YOUR GOAL –
For each line below that holds "collapse", return the line as it stands.

Collected data entries –
== == ==
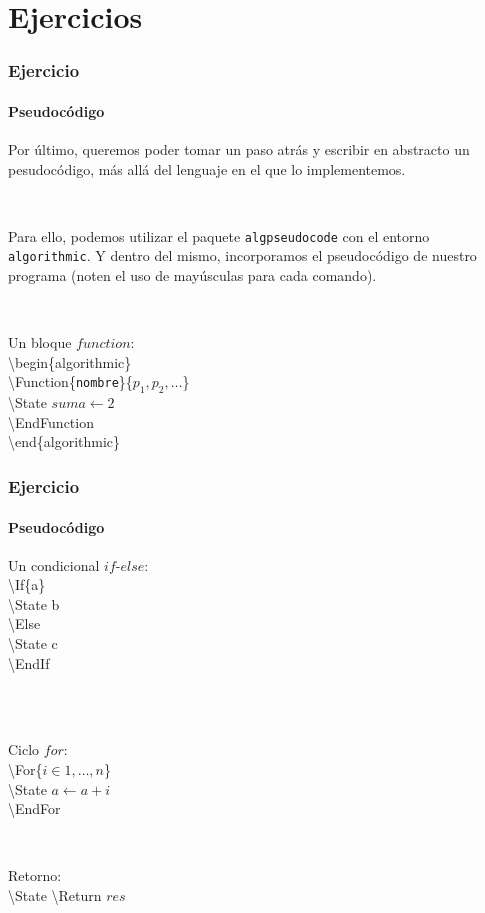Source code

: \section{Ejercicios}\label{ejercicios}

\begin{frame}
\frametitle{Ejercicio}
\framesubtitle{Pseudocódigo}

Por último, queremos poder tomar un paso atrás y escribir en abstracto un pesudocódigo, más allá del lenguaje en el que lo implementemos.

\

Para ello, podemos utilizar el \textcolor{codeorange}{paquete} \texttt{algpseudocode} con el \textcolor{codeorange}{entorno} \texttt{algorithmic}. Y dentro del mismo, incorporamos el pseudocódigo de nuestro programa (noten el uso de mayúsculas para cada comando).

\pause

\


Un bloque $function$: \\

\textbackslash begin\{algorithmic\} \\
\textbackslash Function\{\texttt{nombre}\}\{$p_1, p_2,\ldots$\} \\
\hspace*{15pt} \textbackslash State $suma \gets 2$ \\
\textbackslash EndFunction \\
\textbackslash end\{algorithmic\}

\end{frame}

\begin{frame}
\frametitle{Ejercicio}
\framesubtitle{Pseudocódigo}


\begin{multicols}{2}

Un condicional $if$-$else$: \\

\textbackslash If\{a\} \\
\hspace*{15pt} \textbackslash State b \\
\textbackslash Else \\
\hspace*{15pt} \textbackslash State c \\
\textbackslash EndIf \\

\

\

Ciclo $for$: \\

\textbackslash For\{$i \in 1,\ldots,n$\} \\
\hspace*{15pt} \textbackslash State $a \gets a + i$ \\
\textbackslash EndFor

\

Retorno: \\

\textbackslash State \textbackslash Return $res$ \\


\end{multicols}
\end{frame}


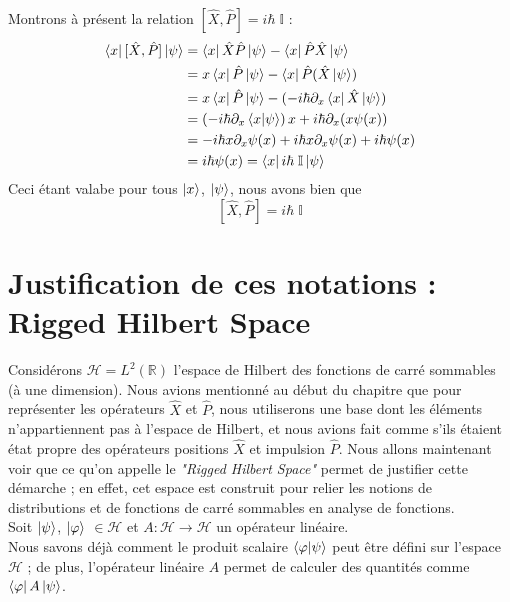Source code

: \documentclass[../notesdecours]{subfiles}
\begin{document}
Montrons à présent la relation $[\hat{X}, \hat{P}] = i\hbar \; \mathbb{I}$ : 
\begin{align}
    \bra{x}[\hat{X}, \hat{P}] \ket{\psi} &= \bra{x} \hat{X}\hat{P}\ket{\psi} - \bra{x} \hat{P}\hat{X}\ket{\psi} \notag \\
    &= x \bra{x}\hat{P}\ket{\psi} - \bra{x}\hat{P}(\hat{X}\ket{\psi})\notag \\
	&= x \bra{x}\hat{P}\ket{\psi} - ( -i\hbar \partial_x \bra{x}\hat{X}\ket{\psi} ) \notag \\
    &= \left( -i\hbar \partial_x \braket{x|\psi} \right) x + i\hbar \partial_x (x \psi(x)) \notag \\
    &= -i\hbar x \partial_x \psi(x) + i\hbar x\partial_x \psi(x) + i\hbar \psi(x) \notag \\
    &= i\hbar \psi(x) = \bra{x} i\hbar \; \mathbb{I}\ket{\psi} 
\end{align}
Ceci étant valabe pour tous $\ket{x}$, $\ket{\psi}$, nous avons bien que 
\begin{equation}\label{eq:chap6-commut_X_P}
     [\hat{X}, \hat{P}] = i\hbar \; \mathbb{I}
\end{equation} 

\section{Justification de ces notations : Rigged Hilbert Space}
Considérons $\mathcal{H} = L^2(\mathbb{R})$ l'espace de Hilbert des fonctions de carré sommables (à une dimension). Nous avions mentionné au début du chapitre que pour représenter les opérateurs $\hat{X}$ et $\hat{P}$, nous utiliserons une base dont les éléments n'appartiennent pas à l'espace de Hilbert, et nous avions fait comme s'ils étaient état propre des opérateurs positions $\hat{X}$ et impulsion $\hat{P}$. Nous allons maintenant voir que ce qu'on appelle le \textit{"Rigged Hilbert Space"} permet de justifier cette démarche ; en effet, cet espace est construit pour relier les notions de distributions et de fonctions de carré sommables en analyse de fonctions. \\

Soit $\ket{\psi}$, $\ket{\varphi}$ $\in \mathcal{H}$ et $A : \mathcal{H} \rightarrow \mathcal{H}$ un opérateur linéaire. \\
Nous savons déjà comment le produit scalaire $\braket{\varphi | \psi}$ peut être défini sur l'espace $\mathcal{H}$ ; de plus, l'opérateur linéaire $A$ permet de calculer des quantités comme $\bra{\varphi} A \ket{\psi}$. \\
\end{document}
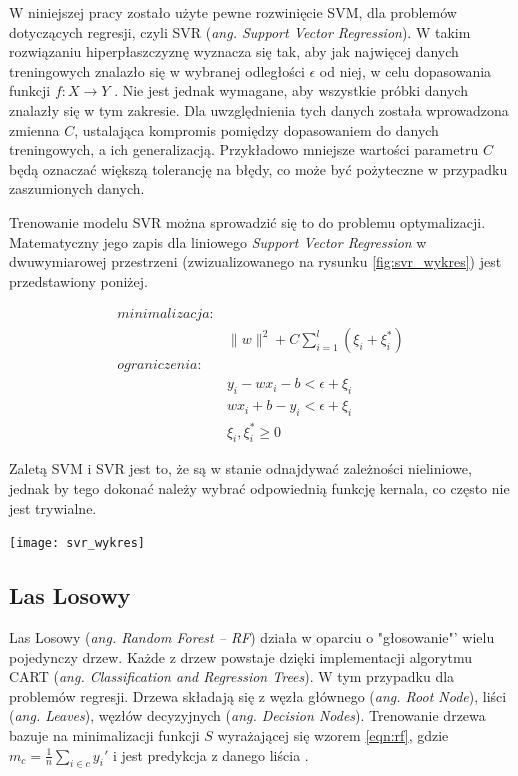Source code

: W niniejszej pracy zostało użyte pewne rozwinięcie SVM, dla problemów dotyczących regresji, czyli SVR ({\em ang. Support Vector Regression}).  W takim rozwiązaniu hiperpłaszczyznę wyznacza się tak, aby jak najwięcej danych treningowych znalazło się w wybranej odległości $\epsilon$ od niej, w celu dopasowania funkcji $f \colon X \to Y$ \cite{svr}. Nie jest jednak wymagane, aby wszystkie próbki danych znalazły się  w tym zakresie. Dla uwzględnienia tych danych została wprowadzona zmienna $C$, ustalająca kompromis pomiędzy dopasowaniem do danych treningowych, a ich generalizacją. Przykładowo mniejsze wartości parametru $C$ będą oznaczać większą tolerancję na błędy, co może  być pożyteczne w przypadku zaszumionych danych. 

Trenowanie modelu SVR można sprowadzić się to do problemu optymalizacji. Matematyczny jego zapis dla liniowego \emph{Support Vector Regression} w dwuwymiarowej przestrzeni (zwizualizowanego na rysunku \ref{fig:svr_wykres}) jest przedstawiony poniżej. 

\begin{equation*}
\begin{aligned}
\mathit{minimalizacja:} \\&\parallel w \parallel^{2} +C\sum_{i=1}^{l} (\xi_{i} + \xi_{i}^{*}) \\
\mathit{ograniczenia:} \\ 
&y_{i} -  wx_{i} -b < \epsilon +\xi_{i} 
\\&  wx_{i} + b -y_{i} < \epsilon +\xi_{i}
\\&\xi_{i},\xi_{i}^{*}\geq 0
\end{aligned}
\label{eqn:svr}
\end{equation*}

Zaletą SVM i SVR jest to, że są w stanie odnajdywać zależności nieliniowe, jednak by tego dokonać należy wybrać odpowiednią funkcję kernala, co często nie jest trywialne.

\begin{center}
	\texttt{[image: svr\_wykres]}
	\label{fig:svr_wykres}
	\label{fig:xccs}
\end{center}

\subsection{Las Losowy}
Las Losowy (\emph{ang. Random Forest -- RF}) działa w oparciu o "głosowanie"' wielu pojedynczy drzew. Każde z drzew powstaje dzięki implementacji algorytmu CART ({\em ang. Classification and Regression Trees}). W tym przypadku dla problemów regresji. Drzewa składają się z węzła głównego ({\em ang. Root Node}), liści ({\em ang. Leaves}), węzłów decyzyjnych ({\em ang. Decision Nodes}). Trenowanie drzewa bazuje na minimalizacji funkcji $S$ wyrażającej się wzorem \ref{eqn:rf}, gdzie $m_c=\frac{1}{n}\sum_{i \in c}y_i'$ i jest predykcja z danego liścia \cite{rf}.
== == ==
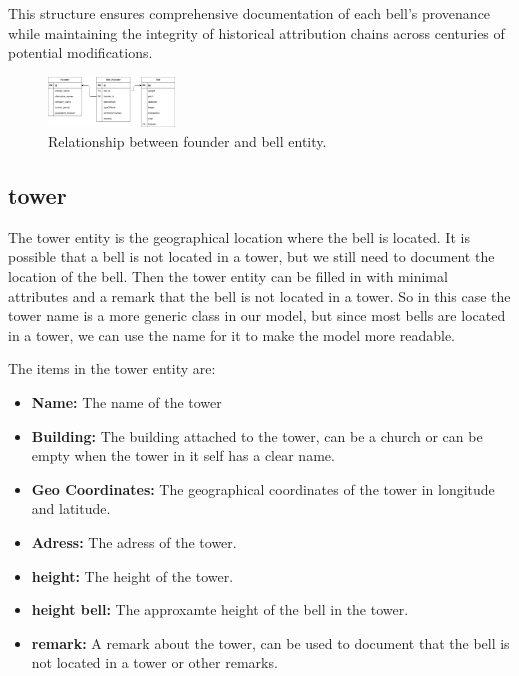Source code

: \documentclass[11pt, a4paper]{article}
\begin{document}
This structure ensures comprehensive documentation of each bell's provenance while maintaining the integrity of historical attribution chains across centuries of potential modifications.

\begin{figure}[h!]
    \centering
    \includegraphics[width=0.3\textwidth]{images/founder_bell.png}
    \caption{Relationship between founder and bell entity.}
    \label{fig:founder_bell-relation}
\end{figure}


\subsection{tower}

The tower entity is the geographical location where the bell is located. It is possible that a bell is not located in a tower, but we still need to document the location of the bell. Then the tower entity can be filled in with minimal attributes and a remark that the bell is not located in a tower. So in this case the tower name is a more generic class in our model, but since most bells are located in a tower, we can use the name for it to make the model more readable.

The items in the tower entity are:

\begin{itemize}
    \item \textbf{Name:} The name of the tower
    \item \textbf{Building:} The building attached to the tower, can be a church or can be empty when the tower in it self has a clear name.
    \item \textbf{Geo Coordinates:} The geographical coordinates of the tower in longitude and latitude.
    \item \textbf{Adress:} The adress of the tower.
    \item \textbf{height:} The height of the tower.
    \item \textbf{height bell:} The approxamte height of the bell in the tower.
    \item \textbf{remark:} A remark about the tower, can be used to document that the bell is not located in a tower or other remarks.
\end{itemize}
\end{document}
== == ==
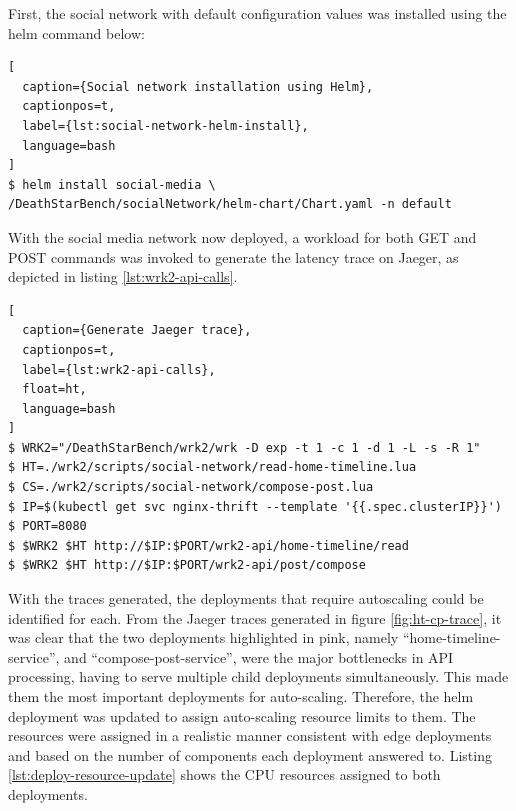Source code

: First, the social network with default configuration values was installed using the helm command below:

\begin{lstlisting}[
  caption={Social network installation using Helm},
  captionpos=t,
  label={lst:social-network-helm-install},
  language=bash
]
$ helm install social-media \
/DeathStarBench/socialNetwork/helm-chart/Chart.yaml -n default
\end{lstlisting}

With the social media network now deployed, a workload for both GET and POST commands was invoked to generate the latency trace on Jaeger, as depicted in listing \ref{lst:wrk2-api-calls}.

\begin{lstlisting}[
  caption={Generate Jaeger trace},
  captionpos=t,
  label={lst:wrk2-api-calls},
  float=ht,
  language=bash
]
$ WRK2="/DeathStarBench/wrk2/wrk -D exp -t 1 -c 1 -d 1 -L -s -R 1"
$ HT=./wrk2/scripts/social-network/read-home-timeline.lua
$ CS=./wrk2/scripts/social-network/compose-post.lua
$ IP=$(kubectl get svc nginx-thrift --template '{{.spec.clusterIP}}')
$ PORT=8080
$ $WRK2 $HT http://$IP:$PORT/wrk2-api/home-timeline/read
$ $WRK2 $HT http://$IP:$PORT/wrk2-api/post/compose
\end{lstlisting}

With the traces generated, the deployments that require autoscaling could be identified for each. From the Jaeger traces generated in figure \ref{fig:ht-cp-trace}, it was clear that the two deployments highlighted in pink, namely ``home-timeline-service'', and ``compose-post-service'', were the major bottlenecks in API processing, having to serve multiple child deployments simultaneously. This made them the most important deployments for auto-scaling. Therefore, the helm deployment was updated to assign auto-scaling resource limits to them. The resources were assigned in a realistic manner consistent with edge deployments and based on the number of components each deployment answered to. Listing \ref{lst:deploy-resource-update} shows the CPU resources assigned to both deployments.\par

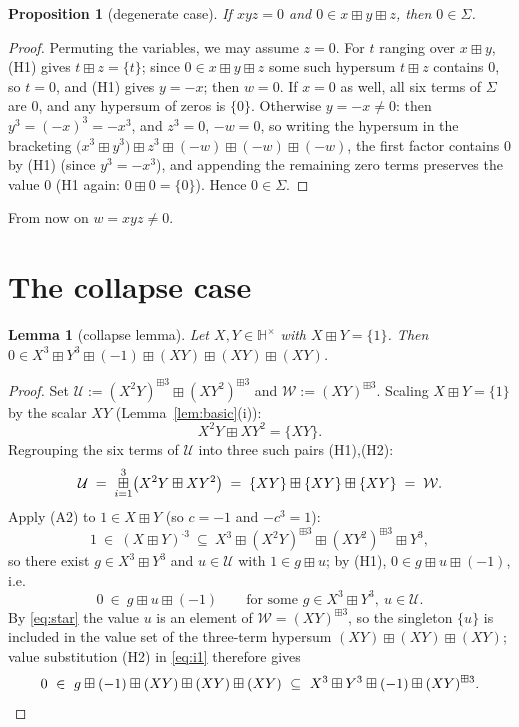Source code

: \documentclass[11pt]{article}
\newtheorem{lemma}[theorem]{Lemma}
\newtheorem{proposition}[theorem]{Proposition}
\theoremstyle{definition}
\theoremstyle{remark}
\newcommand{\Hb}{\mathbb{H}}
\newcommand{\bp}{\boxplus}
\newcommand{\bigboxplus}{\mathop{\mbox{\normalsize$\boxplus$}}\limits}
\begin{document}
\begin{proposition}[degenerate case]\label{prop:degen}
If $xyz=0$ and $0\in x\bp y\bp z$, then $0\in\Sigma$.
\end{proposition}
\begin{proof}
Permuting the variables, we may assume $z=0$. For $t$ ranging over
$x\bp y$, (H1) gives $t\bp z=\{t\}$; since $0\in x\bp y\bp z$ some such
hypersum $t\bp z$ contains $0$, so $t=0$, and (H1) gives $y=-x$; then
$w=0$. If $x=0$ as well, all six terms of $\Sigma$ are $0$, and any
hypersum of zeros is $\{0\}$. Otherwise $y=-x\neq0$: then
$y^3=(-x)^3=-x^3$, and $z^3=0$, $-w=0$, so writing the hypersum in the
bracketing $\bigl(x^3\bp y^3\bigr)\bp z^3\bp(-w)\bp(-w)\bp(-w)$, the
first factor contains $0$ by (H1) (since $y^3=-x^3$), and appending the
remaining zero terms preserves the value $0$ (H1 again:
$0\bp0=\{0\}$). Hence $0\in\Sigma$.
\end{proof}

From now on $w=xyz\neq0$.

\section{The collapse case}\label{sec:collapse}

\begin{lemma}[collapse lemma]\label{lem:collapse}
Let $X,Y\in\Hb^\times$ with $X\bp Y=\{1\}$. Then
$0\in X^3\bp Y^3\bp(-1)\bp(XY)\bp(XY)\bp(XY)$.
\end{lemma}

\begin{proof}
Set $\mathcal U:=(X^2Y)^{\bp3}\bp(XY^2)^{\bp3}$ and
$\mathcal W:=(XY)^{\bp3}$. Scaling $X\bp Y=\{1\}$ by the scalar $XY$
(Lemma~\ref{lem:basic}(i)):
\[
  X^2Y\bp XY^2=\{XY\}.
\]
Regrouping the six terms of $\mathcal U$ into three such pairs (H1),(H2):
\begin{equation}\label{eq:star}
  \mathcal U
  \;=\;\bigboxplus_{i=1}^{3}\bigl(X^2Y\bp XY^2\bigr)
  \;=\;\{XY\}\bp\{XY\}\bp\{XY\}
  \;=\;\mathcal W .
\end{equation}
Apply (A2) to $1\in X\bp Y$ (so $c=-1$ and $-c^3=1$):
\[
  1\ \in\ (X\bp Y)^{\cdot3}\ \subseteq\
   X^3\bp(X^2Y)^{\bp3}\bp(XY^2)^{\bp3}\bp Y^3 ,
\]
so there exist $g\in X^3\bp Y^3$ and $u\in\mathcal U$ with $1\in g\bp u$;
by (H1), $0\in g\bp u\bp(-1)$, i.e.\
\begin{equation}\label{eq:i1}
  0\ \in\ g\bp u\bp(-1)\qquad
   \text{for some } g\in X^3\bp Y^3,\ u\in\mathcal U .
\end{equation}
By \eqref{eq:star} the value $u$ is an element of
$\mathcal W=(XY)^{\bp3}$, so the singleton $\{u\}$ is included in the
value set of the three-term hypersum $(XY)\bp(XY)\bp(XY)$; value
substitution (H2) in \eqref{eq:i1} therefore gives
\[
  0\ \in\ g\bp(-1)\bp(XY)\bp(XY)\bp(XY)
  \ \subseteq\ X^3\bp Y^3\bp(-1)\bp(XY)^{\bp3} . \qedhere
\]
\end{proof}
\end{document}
== == ==
TASK SOLUTION –
\section{The collapse case}\label{sec:collapse}
\begin{lemma}[collapse lemma]\label{lem:collapse}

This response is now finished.